Perth Concert Hall's opening weekend was rounded off by our first gig in a mixed standing/seated format with one of Scotland's all-time favourite bands, Belle & Sebastian on Sunday 18th September 2005.
"Astute fellow that he is, B&S frontman Stuart Murdoch instantly spotted the real difficulty with Perth's new venue - converted for the first time to a 1600 capacity hall with the removal of most of the stalls seating.
|Bit posh for Perth, " he joshed, before carving a path through the promenaders to check the acoustics. Singing, perched on a rail in front of the sound desk, he may be right. Interesting shows coming up including Alabama 3, Goldfrapp and Michael Nyman but all have performances more handily placed formany concert-goers.

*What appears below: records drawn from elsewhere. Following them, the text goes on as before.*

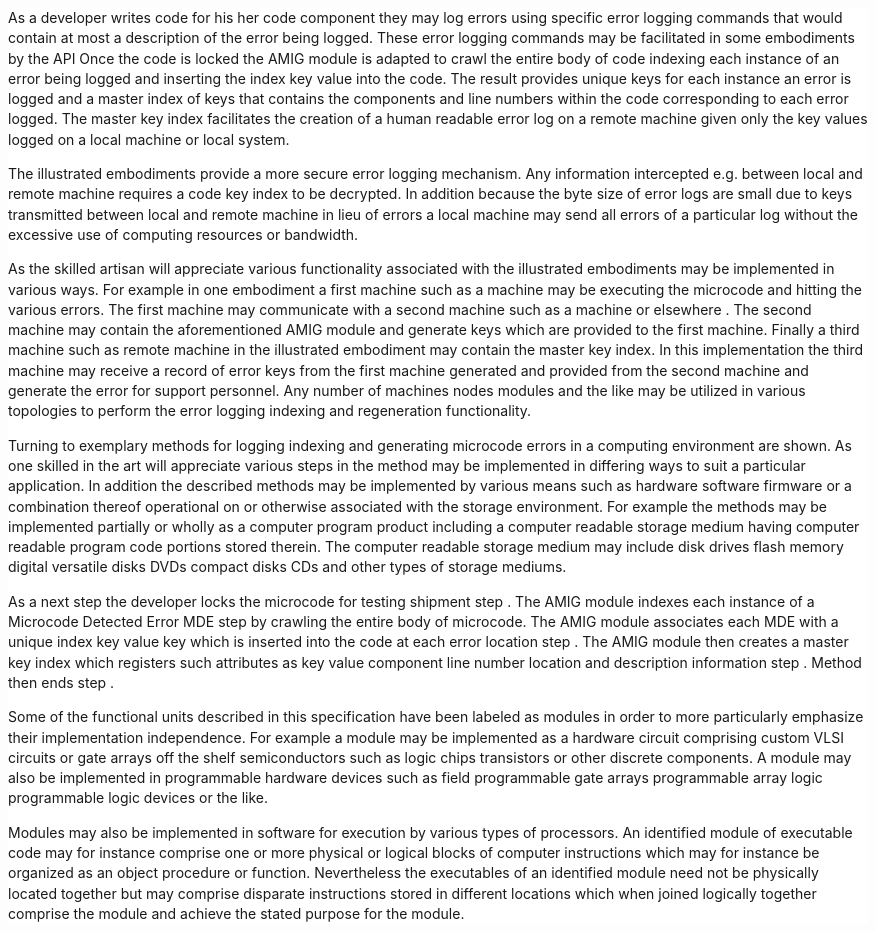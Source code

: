 As a developer writes code for his her code component they may log errors using specific error logging commands that would contain at most a description of the error being logged. These error logging commands may be facilitated in some embodiments by the API Once the code is locked the AMIG module is adapted to crawl the entire body of code indexing each instance of an error being logged and inserting the index key value into the code. The result provides unique keys for each instance an error is logged and a master index of keys that contains the components and line numbers within the code corresponding to each error logged. The master key index facilitates the creation of a human readable error log on a remote machine given only the key values logged on a local machine or local system.

The illustrated embodiments provide a more secure error logging mechanism. Any information intercepted e.g. between local and remote machine requires a code key index to be decrypted. In addition because the byte size of error logs are small due to keys transmitted between local and remote machine in lieu of errors a local machine may send all errors of a particular log without the excessive use of computing resources or bandwidth.

As the skilled artisan will appreciate various functionality associated with the illustrated embodiments may be implemented in various ways. For example in one embodiment a first machine such as a machine may be executing the microcode and hitting the various errors. The first machine may communicate with a second machine such as a machine or elsewhere . The second machine may contain the aforementioned AMIG module and generate keys which are provided to the first machine. Finally a third machine such as remote machine in the illustrated embodiment may contain the master key index. In this implementation the third machine may receive a record of error keys from the first machine generated and provided from the second machine and generate the error for support personnel. Any number of machines nodes modules and the like may be utilized in various topologies to perform the error logging indexing and regeneration functionality.

Turning to exemplary methods for logging indexing and generating microcode errors in a computing environment are shown. As one skilled in the art will appreciate various steps in the method may be implemented in differing ways to suit a particular application. In addition the described methods may be implemented by various means such as hardware software firmware or a combination thereof operational on or otherwise associated with the storage environment. For example the methods may be implemented partially or wholly as a computer program product including a computer readable storage medium having computer readable program code portions stored therein. The computer readable storage medium may include disk drives flash memory digital versatile disks DVDs compact disks CDs and other types of storage mediums.

As a next step the developer locks the microcode for testing shipment step . The AMIG module indexes each instance of a Microcode Detected Error MDE step by crawling the entire body of microcode. The AMIG module associates each MDE with a unique index key value key which is inserted into the code at each error location step . The AMIG module then creates a master key index which registers such attributes as key value component line number location and description information step . Method then ends step .

Some of the functional units described in this specification have been labeled as modules in order to more particularly emphasize their implementation independence. For example a module may be implemented as a hardware circuit comprising custom VLSI circuits or gate arrays off the shelf semiconductors such as logic chips transistors or other discrete components. A module may also be implemented in programmable hardware devices such as field programmable gate arrays programmable array logic programmable logic devices or the like.

Modules may also be implemented in software for execution by various types of processors. An identified module of executable code may for instance comprise one or more physical or logical blocks of computer instructions which may for instance be organized as an object procedure or function. Nevertheless the executables of an identified module need not be physically located together but may comprise disparate instructions stored in different locations which when joined logically together comprise the module and achieve the stated purpose for the module.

This was a one-off, however, from the nation's most fondly regarded band. Within minutes, Murdoch was engaging in jolly banter with the audience, chiefly about his stage attire and that of guitarist Stevie Jackson. "We'll never be fashionable, " he conceded, aware that in certain circles they have been since 1997. The currently-stable octet augmented by a quartet of violins, the B&S line-up beats the attendance at many an MU branch meeting. This was a slick, relaxed show of great sonic variety with lovely lighting and exemplary sound. Bringing on five extra people to whistle the coda of The Loneliness Of The Middle Distance Runner was a very B&S thing to do, and when someone shouted a request for Elvis Costello's Oliver's Army, Jackson led the band in an impressive scratch version. Of their own new songs, Murdoch's West End R 'n'B number about "domestic bliss or the attainment of it", details a couple's attempts to spice up their love life and was perilously close to Victoria Wood. Later, when he returned to the stage after his foray among the fans, Murdoch said the experience had made him feel like Val Doonican - appropriately, because when B&S rock, it is but gently. "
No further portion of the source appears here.